Today I’m taking my two home kids swimming with the homeschool group, and my school kid was very disappointed that he didn’t get to go. He begged me to take him out of school for the morning (which I sometimes do on special occasions), but he’ll already be out of school for two half days this week, so I said no.  He used every technique of logic and persuasion at a six year old’s disposal, and I still said no.  So he resorted to the last defence of every kid I’ve ever met —  “It’s not fair.”

Which is true, of course.  It isn’t fair.  Most things aren’t.  So it’s easy to fall into the first response of every parent I’ve ever met — “Yeah, well, life’s not fair.” — but this isn’t really a satisfactory answer even for adults never mind for kids.  After all, in so many ways we parents do insist that things be fair, that everyone get their fair share, that people be treated fairly.  So what my six-year old can’t understand is why I sometimes make sure things are fair and other times permit them to be unfair.

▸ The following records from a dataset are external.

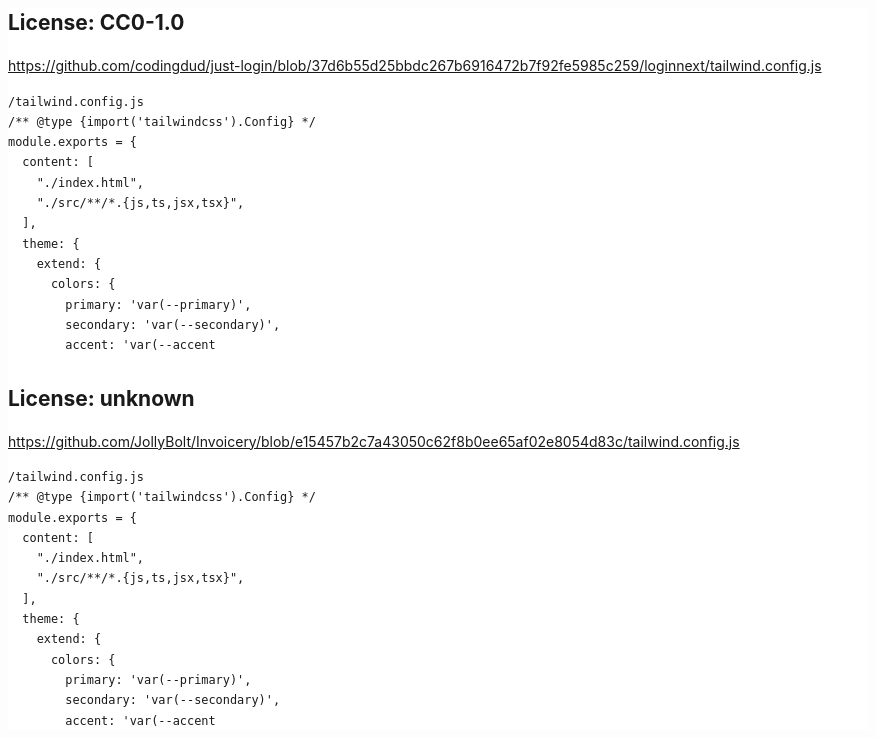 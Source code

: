
## License: CC0-1.0
https://github.com/codingdud/just-login/blob/37d6b55d25bbdc267b6916472b7f92fe5985c259/loginnext/tailwind.config.js

```
/tailwind.config.js
/** @type {import('tailwindcss').Config} */
module.exports = {
  content: [
    "./index.html",
    "./src/**/*.{js,ts,jsx,tsx}",
  ],
  theme: {
    extend: {
      colors: {
        primary: 'var(--primary)',
        secondary: 'var(--secondary)',
        accent: 'var(--accent
```


## License: unknown
https://github.com/JollyBolt/Invoicery/blob/e15457b2c7a43050c62f8b0ee65af02e8054d83c/tailwind.config.js

```
/tailwind.config.js
/** @type {import('tailwindcss').Config} */
module.exports = {
  content: [
    "./index.html",
    "./src/**/*.{js,ts,jsx,tsx}",
  ],
  theme: {
    extend: {
      colors: {
        primary: 'var(--primary)',
        secondary: 'var(--secondary)',
        accent: 'var(--accent
```

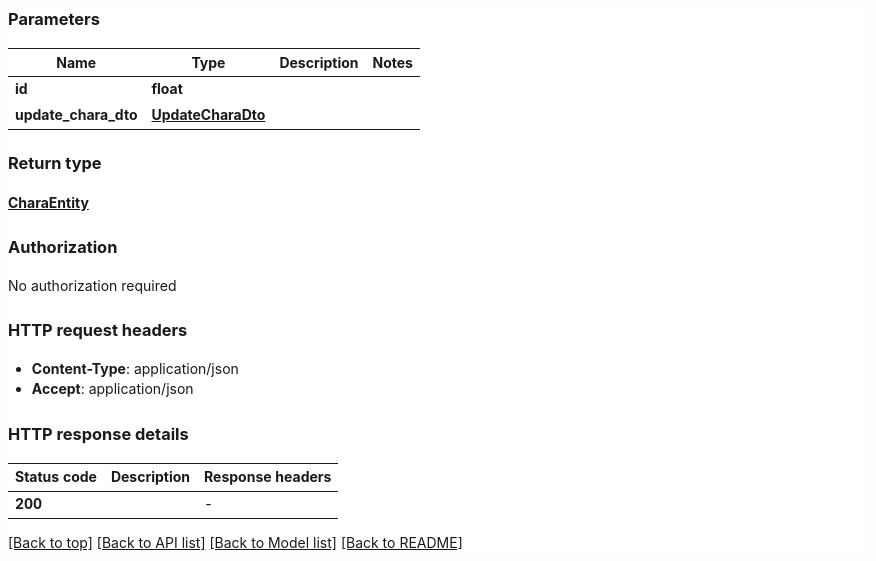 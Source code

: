 ### Parameters

Name | Type | Description  | Notes
------------- | ------------- | ------------- | -------------
 **id** | **float**|  | 
 **update_chara_dto** | [**UpdateCharaDto**](UpdateCharaDto.md)|  | 

### Return type

[**CharaEntity**](CharaEntity.md)

### Authorization

No authorization required

### HTTP request headers

 - **Content-Type**: application/json
 - **Accept**: application/json

### HTTP response details
| Status code | Description | Response headers |
|-------------|-------------|------------------|
**200** |  |  -  |

[[Back to top]](#) [[Back to API list]](../README.md#documentation-for-api-endpoints) [[Back to Model list]](../README.md#documentation-for-models) [[Back to README]](../README.md)


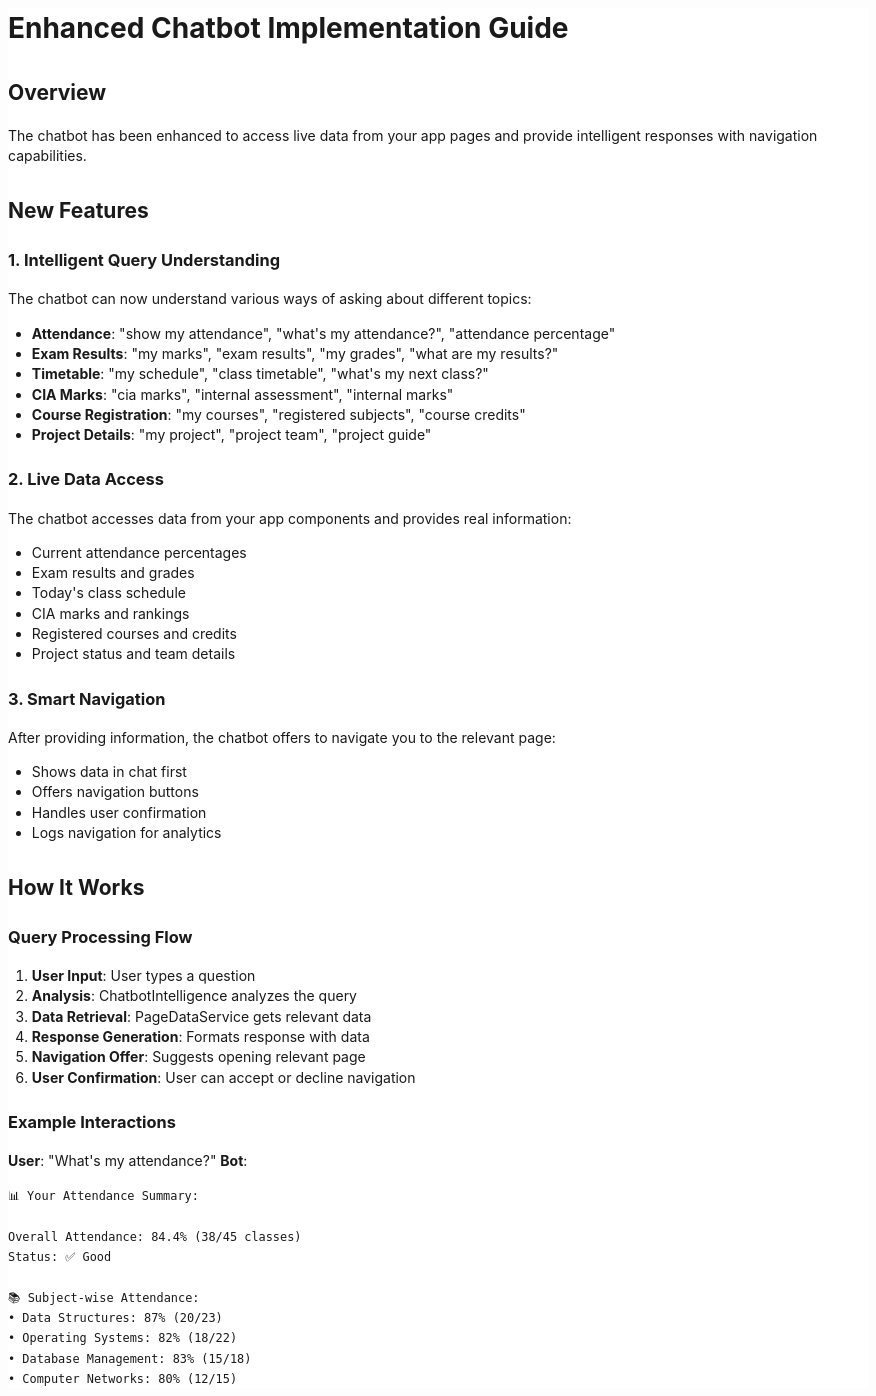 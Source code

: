 # Enhanced Chatbot Implementation Guide

## Overview
The chatbot has been enhanced to access live data from your app pages and provide intelligent responses with navigation capabilities.

## New Features

### 1. **Intelligent Query Understanding**
The chatbot can now understand various ways of asking about different topics:
- **Attendance**: "show my attendance", "what's my attendance?", "attendance percentage"
- **Exam Results**: "my marks", "exam results", "my grades", "what are my results?"
- **Timetable**: "my schedule", "class timetable", "what's my next class?"
- **CIA Marks**: "cia marks", "internal assessment", "internal marks"
- **Course Registration**: "my courses", "registered subjects", "course credits"
- **Project Details**: "my project", "project team", "project guide"

### 2. **Live Data Access**
The chatbot accesses data from your app components and provides real information:
- Current attendance percentages
- Exam results and grades
- Today's class schedule
- CIA marks and rankings
- Registered courses and credits
- Project status and team details

### 3. **Smart Navigation**
After providing information, the chatbot offers to navigate you to the relevant page:
- Shows data in chat first
- Offers navigation buttons
- Handles user confirmation
- Logs navigation for analytics

## How It Works

### Query Processing Flow
1. **User Input**: User types a question
2. **Analysis**: ChatbotIntelligence analyzes the query
3. **Data Retrieval**: PageDataService gets relevant data
4. **Response Generation**: Formats response with data
5. **Navigation Offer**: Suggests opening relevant page
6. **User Confirmation**: User can accept or decline navigation

### Example Interactions

**User**: "What's my attendance?"
**Bot**: 
```
📊 Your Attendance Summary:

Overall Attendance: 84.4% (38/45 classes)
Status: ✅ Good

📚 Subject-wise Attendance:
• Data Structures: 87% (20/23)
• Operating Systems: 82% (18/22)
• Database Management: 83% (15/18)
• Computer Networks: 80% (12/15)

``` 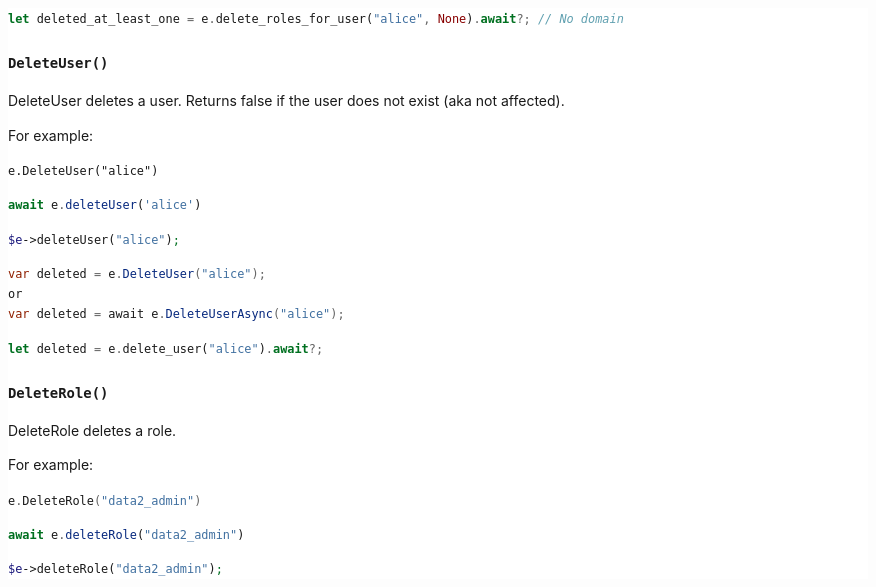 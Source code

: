 
```rust
let deleted_at_least_one = e.delete_roles_for_user("alice", None).await?; // No domain
```



### `DeleteUser()`

DeleteUser deletes a user.
Returns false if the user does not exist (aka not affected).

For example:




```
e.DeleteUser("alice")
```


```typescript
await e.deleteUser('alice')
```


```php
$e->deleteUser("alice");
```


```csharp
var deleted = e.DeleteUser("alice");
or
var deleted = await e.DeleteUserAsync("alice");
```


```rust
let deleted = e.delete_user("alice").await?;
```



### `DeleteRole()`

DeleteRole deletes a role.

For example:




```go
e.DeleteRole("data2_admin")
```


```typescript
await e.deleteRole("data2_admin")
```


```php
$e->deleteRole("data2_admin");
```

The trouble is that this question isn’t so easy to answer.  I’d have to talk about how our choices have consequences, and that his choice to go to school has different consequences than his brother’s choice to homeschool.  I’d have to talk about how each choice always ends up excluding other choices, so we can’t ever have everything at the same time.  I’d have to talk about how there are certain things that we don’t get to choose, that we don’t get to change, which is to say, I guess, in a nicer way, that life isn’t always fair.

Of course, none of this goes very far to making a six-year old feel better in the midst of his disappointment, but hopefully it lets him know that life is neither wholly fair or wholly unfair, that each situation is a little different, even if this particular situation is one where he doesn’t get to go swimming.